La aplicación mecánica de las lógicas propias de la lucha de clases a conflictos de otro tipo acaba por aniquilar la lucha por la liberación. Al fragmentarse en una serie de microconflictos, fácilmente expuestos a cortocircuitos lógicos (¿quién se siente más oprimido entre un "cisheterosexual no blanco" y un "transgénero blanco"? ¿Con quién se aliaría uno en caso de desacuerdo?), el conflicto vertical (explotados contra explotadores, revolucionarios contra el Estado) es absorbido por un conflicto horizontal perenne. Un paradigma que también se asemeja (¿somos los únicos en notarlo?) a una especie de contrapunto de izquierda a la guerra entre los pobres fomentada durante años por la derecha; y que, al blandir la seguridad en lugar de la protección, contribuye a los mismos objetivos de pacificación social (derechos para todos y en todas partes, libertad para nadie y en ningún lugar). El deseo de protección y garantías en el aislamiento frente a los iguales, cada vez más percibidos como disímiles, reemplaza la urgencia de liberarse junto con todos los demás.

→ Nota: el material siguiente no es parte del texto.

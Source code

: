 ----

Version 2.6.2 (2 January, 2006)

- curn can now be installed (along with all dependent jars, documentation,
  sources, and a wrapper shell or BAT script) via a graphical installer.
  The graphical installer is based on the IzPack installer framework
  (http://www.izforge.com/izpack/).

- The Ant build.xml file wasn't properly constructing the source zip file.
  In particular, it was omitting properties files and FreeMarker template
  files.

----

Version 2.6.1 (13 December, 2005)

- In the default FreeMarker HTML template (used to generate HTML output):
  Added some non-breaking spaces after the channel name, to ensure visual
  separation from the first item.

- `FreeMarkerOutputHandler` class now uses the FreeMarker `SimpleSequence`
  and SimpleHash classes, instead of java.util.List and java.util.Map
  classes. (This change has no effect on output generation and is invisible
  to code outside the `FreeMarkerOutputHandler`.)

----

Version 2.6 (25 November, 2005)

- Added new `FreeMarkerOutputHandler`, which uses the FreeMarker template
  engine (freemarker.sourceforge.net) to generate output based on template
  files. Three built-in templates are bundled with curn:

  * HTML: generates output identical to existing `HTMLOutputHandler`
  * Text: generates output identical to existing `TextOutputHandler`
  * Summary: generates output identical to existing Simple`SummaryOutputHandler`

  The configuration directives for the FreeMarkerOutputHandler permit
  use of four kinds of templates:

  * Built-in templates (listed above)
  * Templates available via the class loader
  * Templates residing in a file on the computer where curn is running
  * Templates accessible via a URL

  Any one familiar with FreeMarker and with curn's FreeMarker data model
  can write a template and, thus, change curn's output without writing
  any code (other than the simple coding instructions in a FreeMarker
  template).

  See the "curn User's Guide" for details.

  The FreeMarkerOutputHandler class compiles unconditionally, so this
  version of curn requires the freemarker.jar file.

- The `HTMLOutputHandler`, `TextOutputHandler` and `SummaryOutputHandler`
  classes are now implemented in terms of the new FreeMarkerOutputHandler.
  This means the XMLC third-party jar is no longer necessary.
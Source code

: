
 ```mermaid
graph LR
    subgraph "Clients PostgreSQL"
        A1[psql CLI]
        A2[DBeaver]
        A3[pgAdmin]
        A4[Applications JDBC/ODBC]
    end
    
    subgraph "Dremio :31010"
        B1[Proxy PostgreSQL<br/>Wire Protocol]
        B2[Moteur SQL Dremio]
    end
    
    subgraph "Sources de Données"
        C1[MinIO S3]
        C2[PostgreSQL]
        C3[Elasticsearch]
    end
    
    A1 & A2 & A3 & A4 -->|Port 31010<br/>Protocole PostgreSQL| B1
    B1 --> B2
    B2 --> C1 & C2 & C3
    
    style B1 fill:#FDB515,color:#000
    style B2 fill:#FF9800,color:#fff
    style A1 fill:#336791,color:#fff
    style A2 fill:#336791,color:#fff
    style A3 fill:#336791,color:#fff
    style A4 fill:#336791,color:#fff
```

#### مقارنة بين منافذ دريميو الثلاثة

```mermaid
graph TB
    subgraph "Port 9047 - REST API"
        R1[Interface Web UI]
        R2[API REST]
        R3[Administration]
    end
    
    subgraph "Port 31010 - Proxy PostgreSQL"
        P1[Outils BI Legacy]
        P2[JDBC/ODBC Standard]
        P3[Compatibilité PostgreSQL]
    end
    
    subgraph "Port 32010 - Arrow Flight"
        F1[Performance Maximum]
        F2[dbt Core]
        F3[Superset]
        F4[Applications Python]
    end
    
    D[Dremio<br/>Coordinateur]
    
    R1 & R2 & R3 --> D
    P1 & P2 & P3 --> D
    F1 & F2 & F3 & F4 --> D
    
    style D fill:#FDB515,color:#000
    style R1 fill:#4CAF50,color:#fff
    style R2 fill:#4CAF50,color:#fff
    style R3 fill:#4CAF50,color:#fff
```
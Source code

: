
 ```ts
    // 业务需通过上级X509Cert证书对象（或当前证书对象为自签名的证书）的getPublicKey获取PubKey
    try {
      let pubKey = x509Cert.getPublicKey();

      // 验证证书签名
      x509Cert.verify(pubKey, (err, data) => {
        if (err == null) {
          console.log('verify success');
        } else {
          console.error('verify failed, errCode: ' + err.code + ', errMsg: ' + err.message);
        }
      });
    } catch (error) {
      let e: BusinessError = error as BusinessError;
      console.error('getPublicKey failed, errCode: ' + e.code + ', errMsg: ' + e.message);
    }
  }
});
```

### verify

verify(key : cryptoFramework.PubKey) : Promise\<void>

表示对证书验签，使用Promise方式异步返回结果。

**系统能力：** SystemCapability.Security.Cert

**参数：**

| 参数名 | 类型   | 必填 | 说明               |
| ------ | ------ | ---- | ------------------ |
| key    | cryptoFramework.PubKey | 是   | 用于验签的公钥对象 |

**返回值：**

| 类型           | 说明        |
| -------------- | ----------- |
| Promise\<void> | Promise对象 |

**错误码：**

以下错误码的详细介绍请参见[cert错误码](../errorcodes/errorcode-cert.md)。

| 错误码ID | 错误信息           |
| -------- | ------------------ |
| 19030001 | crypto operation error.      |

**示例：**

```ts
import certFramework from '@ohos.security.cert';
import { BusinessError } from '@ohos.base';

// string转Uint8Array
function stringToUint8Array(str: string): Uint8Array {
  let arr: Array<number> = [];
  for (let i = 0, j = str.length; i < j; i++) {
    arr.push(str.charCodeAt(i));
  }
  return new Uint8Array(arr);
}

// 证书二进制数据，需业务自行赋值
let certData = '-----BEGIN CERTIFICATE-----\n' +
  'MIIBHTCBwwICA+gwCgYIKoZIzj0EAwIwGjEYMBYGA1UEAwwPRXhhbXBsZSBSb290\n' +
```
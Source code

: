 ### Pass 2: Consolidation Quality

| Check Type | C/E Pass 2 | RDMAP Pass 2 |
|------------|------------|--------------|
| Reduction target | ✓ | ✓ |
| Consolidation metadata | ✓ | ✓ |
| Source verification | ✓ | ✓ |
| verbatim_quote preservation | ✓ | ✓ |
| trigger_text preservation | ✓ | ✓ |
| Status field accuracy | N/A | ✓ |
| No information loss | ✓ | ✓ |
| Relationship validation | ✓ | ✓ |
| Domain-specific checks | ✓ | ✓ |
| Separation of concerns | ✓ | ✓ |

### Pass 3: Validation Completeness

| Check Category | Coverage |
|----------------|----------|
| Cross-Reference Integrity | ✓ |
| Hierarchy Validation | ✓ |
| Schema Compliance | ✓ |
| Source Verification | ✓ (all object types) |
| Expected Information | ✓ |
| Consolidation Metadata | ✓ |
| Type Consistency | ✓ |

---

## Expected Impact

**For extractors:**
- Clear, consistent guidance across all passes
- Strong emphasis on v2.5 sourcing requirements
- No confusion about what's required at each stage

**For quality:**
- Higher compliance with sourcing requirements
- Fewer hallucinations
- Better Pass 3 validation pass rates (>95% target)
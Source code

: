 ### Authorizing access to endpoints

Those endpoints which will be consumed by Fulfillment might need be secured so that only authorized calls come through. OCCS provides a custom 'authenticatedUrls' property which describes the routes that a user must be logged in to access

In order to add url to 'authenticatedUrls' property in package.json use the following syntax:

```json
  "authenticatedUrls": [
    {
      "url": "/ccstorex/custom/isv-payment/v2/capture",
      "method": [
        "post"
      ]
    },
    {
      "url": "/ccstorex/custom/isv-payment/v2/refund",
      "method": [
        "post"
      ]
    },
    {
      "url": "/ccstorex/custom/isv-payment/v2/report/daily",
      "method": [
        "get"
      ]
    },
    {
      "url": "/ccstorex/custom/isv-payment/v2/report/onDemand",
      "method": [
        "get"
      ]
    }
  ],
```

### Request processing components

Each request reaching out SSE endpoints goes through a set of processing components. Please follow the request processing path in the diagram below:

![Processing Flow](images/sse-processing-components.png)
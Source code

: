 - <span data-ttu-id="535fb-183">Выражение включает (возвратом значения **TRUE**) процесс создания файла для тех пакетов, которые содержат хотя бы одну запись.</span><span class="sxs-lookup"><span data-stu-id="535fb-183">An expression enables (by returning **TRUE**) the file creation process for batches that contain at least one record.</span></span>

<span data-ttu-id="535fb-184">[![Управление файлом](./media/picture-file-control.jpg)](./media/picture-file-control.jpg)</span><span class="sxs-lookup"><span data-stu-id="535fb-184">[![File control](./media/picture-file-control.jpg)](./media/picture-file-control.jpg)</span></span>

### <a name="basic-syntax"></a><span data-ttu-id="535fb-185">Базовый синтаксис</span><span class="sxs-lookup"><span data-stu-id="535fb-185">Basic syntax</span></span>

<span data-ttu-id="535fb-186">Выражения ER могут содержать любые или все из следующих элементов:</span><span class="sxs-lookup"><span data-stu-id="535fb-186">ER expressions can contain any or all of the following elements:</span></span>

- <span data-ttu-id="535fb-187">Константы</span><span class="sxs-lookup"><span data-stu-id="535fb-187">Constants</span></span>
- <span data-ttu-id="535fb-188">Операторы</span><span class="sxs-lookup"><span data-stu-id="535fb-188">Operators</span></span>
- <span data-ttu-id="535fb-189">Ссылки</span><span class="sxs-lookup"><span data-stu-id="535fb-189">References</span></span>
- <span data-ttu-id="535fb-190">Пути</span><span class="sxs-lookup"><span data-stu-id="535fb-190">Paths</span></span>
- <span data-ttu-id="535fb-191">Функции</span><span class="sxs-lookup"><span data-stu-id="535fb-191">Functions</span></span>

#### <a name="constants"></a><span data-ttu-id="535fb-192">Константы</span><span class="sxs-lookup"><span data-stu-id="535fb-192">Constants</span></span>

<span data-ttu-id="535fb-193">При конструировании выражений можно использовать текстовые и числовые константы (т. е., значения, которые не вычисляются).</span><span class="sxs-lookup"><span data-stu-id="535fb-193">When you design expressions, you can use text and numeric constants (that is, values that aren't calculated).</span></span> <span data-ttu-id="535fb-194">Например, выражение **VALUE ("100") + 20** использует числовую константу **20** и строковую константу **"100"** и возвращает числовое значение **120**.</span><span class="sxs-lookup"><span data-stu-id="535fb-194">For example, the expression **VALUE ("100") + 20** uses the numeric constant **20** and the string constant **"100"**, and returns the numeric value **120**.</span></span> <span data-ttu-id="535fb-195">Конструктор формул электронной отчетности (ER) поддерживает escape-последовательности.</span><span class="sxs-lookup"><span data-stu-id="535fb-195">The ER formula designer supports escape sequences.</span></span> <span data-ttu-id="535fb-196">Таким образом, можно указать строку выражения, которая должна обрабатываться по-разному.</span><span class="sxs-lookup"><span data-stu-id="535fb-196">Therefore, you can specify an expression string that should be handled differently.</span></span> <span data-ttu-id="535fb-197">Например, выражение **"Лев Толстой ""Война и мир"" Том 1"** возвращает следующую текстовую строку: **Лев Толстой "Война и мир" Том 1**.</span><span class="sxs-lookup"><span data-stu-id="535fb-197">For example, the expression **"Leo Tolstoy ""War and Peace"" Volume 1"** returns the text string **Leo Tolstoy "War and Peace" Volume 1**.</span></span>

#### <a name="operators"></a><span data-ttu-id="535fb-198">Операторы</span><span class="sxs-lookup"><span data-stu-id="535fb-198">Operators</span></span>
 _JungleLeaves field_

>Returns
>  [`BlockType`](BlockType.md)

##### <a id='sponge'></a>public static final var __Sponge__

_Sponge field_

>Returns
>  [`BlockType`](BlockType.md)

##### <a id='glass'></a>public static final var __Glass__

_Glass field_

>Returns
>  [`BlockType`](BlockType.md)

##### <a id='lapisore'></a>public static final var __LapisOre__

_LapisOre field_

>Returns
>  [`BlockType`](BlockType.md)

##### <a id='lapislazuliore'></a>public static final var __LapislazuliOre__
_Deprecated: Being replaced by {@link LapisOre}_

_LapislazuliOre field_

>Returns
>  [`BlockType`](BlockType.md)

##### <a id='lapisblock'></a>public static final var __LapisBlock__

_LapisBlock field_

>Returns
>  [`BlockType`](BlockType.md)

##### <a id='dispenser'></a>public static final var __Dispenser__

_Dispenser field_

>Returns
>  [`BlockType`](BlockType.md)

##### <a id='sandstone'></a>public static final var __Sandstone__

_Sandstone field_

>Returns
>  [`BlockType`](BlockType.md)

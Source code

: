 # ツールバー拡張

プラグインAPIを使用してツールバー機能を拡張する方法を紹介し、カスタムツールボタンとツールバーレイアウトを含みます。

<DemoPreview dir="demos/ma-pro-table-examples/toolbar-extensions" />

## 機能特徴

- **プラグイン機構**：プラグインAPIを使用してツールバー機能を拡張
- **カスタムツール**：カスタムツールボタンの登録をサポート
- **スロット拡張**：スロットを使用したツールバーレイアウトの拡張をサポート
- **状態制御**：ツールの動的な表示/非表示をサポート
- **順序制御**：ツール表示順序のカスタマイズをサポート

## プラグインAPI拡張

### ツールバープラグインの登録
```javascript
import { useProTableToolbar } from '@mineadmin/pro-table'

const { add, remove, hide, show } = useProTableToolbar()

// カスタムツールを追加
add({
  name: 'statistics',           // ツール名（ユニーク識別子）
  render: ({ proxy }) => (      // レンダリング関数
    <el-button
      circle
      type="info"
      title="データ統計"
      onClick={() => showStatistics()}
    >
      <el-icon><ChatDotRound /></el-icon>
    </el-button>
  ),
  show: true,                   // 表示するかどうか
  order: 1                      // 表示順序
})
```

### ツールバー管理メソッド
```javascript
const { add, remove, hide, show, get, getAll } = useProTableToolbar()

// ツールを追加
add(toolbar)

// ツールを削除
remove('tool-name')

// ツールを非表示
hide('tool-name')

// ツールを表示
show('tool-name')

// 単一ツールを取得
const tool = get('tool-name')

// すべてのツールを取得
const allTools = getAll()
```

Antes de concluir esta serie de consideraciones, quisiéramos aclarar un punto para evitar posibles (y quizás astutos) malentendidos. Las críticas anteriores no pueden aplicarse mecánicamente y en su totalidad a todos los grupos de inspiración identitaria: lo que nos interesa es fotografiar tendencias, y es en este sentido que deben interpretarse estas consideraciones. Asimismo, a diferencia de otros, no queremos atribuir a quienes se adhieren de diversas maneras a ideologías y enfoques identitarios-posmodernistas la culpa de todas las derivas que han atravesado los movimientos antagónicos en los últimos años (desde la adhesión a la seguridad sanitaria frente a la COVID-19 hasta el apoyo a una «resistencia» inexistente en la guerra de Ucrania). Si bien la mentalidad de víctima, característica de estas ideologías, ha contribuido, especialmente en el extranjero, de forma más que generosa a estas derivas (véase el encuentro internacional de Saint-Imier en 2023), virajes similares han sido a menudo transversales a ideologías y ámbitos (por ejemplo, ha habido grupos de diversas tendencias marxistas o libertarias que tienen poco o nada que ver con la identidad posmoderna), mientras que en Italia, especialmente en el ámbito anarquista y libertario, se ha producido un sano distanciamiento del signo opuesto que ha cruzado diferentes mundos, incluyendo algunos entornos queer y transfeministas. También nos complace observar, a nivel internacional —pensamos especialmente en Estados Unidos—, los intentos del poder de distanciarse de la resistencia palestina agitando los espectros del «oscurantismo religioso» y las supuestas «violaciones de Hamás». (una noticia falsa que, inicialmente, algunos creyeron y otros siguen creyendo) han quedado en nada, y muchos compañeros de tendencias transfeministas, interseccionales, etc., se han alineado incondicionalmente con los palestinos oprimidos (con la bendición de la Papa Judith Butler). Frente a estas simples observaciones, ciertos análisis demasiado maniqueos parecen inadecuados para la realidad confusa, compleja y cambiante de nuestro tiempo, y no los hacemos nuestros. Lo que queremos sugerir es algo más sutil, que tiene que ver con la forma en que las ideas actúan a nivel social e individual, llevando a los individuos incluso a donde no quieren ir. Cuando empiezas a razonar de cierta manera, dijo Malatesta, no vas a donde quieres, sino adonde te lleva el razonamiento. Un ejemplo aclarará lo que queremos decir.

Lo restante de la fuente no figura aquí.